Mantener el orden en la convivencia supone dotar al propio sistema de ritos de rebelión como servomecanismos de
retroalimentación negativa que vehiculen las presiones ejercidas por el
propio sistema, por las propias estructuras. En un ritual los individuos son
animados u obligados a sentir algo, algo socialmente pertinente, y que funciona
como estímulo. En relación a éstos encontraríamos aquellos contrarrituales que
lo que hacen no es sino generar un mecanismo termostático que libera las
tensiones acumuladas que requiere el mantenimiento de un orden social
determinado. Es por tanto, en un momento crítico de esta presión cuando surgen
estos rituales de rebelión, estos contrarrituales. El rito captaría las
energías que se desprenden de las situaciones desorganizadas y conflictivas a
fin de convertirlas en positivas, haciendo de lo que es provocador de
enfrentamiento y desgarramiento social, un factor de reconstrucción y cohesión (Balandier, 1997).

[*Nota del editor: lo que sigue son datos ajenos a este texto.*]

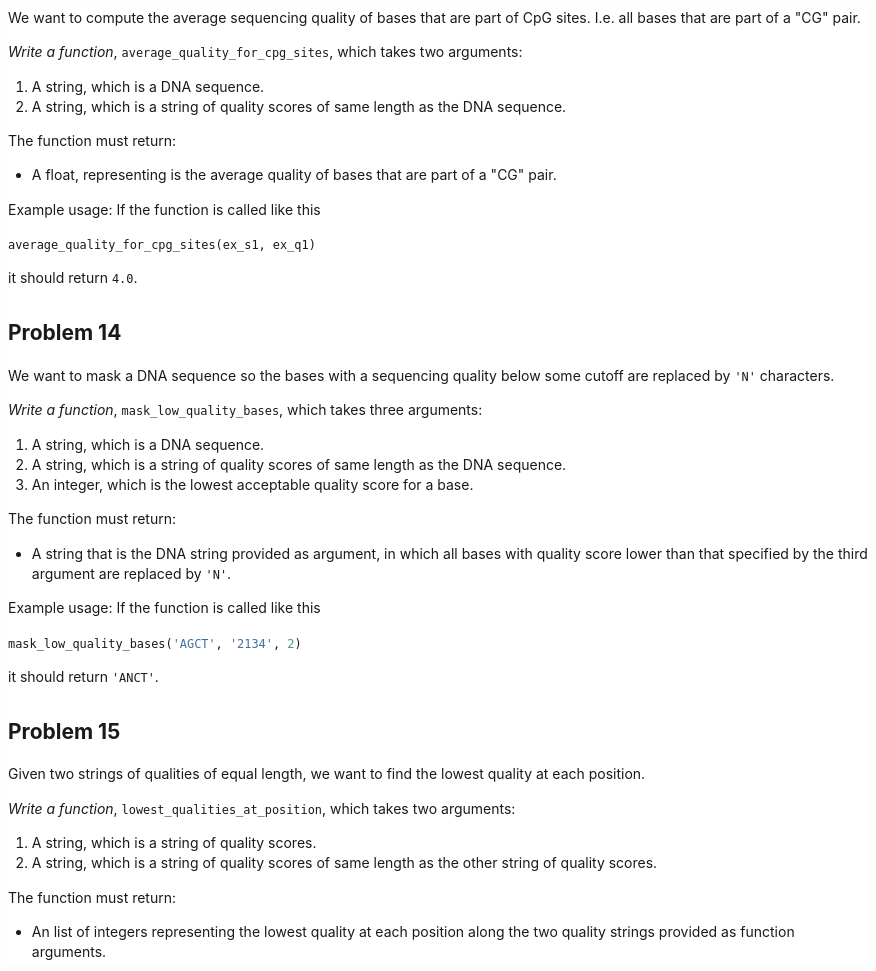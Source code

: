 We want to compute the average sequencing quality of bases that are part of CpG sites. I.e. all bases that are part of a "CG" pair.

*Write a function*, `average_quality_for_cpg_sites`, which takes two arguments:

1. A string, which is a DNA sequence.
2. A string, which is a string of quality scores of same length as the DNA sequence.

The function must return:

* A float, representing is the average quality of bases that are part of a "CG" pair.

Example usage: If the function is called like this

```python
average_quality_for_cpg_sites(ex_s1, ex_q1)
```

it should return `4.0`.

## Problem 14

We want to mask a DNA sequence so the bases with a sequencing quality below some cutoff are replaced by `'N'` characters.

*Write a function*, `mask_low_quality_bases`, which takes three arguments:

1. A string, which is a DNA sequence.
2. A string, which is a string of quality scores of same length as the DNA sequence.
3. An integer, which is the lowest acceptable quality score for a base.

The function must return:

* A string that is the DNA string provided as argument, in which all bases with quality score lower than that specified by the third argument are replaced by `'N'`.

Example usage: If the function is called like this 

```python
mask_low_quality_bases('AGCT', '2134', 2)
```

it should return `'ANCT'`.

<div style="page-break-after: always;"></div>

## Problem 15

Given two strings of qualities of equal length, we want to find the lowest quality at each position.

*Write a function*, `lowest_qualities_at_position`, which takes two arguments:

1. A string, which is a string of quality scores.
2. A string, which is a string of quality scores of same length as the other string of quality scores.

The function must return:

* An list of integers representing the lowest quality at each position along the two quality strings provided as function arguments.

Si, como decía Ortega y Gasset
(2002), “la forma de presión social que es el poder público funciona en toda
sociedad”, tendríamos que entender que es la propia comunidad la que busca
mantener un equilibrio en su realidad y esa búsqueda también implicaría tratar
de encontrar mecanismos que garanticen ese equilibrio. Si el ritual es un
mecanismo al servicio del control social, entendido éste como el control de la
sociedad ejercida desde la propia sociedad, en donde se produce una presión
ritual constante que garantiza dicho orden; entonces es indispensable que esta
presión sea aliviada mediante otro tipo de rituales. Así pues, desde esta perspectiva se entiende
y se espera que acontezca una desobediencia ritualizada.